How to Keep Centipedes Out of Your Bed?

  • If you have noticed little creatures with so many legs in your drains, crevices, basement cracks, and bathtubs, namely, damp spaces around the private space of your house, you’re probably dealing with house centipedes infestation.   
  • How to stop centipedes from messing up with your peace of mind at home? There are several ways to get rid of centipedes, such as installing bathroom fans, using a spray bottle with pesticides, cayenne pepper, vegetable oil, essential oil to spray directly, air dehumidifier, eliminating a food source (i.e., pests), and so on.
  • Which method will you choose to keep centipedes away from your bed and avoid more trouble? Let’s learn about these creepy crawlies, their natural habitats, and pest control services.

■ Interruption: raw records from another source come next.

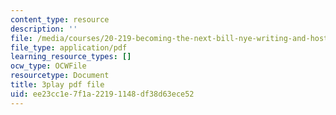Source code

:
 ```yaml
---
content_type: resource
description: ''
file: /media/courses/20-219-becoming-the-next-bill-nye-writing-and-hosting-the-educational-show-january-iap-2015/ee23cc1e7f1a22191148df38d63ece52_17uL1VoaWTQ.pdf
file_type: application/pdf
learning_resource_types: []
ocw_type: OCWFile
resourcetype: Document
title: 3play pdf file
uid: ee23cc1e-7f1a-2219-1148-df38d63ece52
---
```

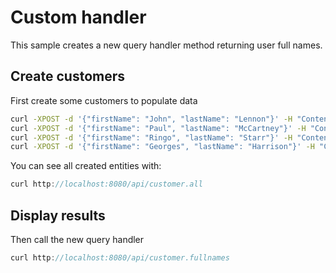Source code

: # Custom handler

This sample creates a new query handler method returning user full names.

## Create customers

First create some customers to populate data

```bash
curl -XPOST -d '{"firstName": "John", "lastName": "Lennon"}' -H "Content-Type: application/json" http://localhost:8080/api/customer.create
curl -XPOST -d '{"firstName": "Paul", "lastName": "McCartney"}' -H "Content-Type: application/json" http://localhost:8080/api/customer.create
curl -XPOST -d '{"firstName": "Ringo", "lastName": "Starr"}' -H "Content-Type: application/json" http://localhost:8080/api/customer.create
curl -XPOST -d '{"firstName": "Georges", "lastName": "Harrison"}' -H "Content-Type: application/json" http://localhost:8080/api/customer.create
```

You can see all created entities with:

```js
curl http://localhost:8080/api/customer.all
```

## Display results

Then call the new query handler

```js
curl http://localhost:8080/api/customer.fullnames
```

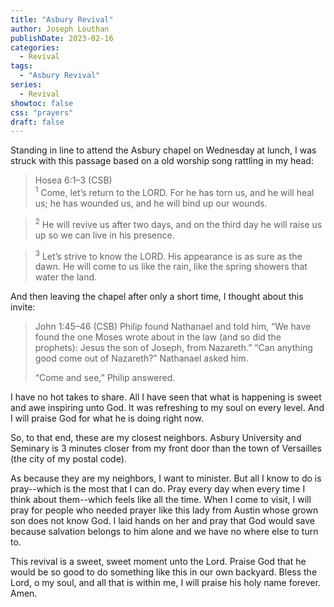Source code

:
 ```yaml
---
title: "Asbury Revival"
author: Joseph Louthan
publishDate: 2023-02-16
categories:
  - Revival
tags:
  - "Asbury Revival"
series:
  - Revival
showtoc: false
css: "prayers"
draft: false
---
```

Standing in line to attend the Asbury chapel on Wednesday at lunch, I was struck with this passage based on a old worship song rattling in my head:

>Hosea 6:1–3 (CSB)  
><sup>1</sup> Come, let’s return to the LORD. For he has torn us, and he will heal us; he has wounded us, and he will bind up our wounds. 

><sup>2</sup> He will revive us after two days, and on the third day he will raise us up so we can live in his presence. 

><sup>3</sup> Let’s strive to know the LORD. His appearance is as sure as the dawn. He will come to us like the rain, like the spring showers that water the land.

And then leaving the chapel after only a short time, I thought about this invite:

>John 1:45–46 (CSB) Philip found Nathanael and told him, “We have found the one Moses wrote about in the law (and so did the prophets): Jesus the son of Joseph, from Nazareth.” “Can anything good come out of Nazareth?” Nathanael asked him.
>
>“Come and see,” Philip answered.

I have no hot takes to share. All I have seen that what is happening is sweet and awe inspiring unto God. It was refreshing to my soul on every level. And I will praise God for what he is doing right now.

So, to that end, these are my closest neighbors. Asbury University and Seminary is 3 minutes closer from my front door than the town of Versailles (the city of my postal code).

As because they are my neighbors, I want to minister. But all I know to do is pray--which is the most that I can do. Pray every day when every time I think about them--which feels like all the time. When I come to visit, I will pray for people who needed prayer like this lady from Austin whose grown son does not know God. I laid hands on her and pray that God would save because salvation belongs to him alone and we have no where else to turn to.

This revival is a sweet, sweet moment unto the Lord. Praise God that he would be so good to do something like this in our own backyard. Bless the Lord, o my soul, and all that is within me, I will praise his holy name forever. Amen.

What do we know about centipedes?

Centipedes are scary! Not because they are; they owe this first impression to their bizarre looks.

Can you imagine anything as gross as having these insects around while you sleep?

No wonder the myth about a centipede entering a human ear is so widespread —this image stimulates the imagination.

Just to calm you down a bit: there is no evidence of these insects in the ear getting into the brain.

First off, we should clarify that there are centipedes and house centipedes (also known as Scutigera coleoptrata). 

The legs of house centipedes differ from other species of centipede—they’re longer and straighter; usually, centipedes have shorter, hook-like legs. 

They are nocturnal insects with elongated, yellowish to dark brown, worm-like bodies.

They are 1 to 1½ inches long and can have 15 pairs of legs. 

Important: We’re happy to have only this kind of a tiny centipede around! Scolopendra gigantea, also known as the Peruvian giant yellow-leg centipede or Amazonian giant centipede, is a centipede larger species with a length exceeding 30 centimeters (12 in).

The house centipede moves quickly and in a darting nature.  

Females lay eggs in a relatively small number. There are generally between 15-50 centipede eggs the whole life of a female centipede.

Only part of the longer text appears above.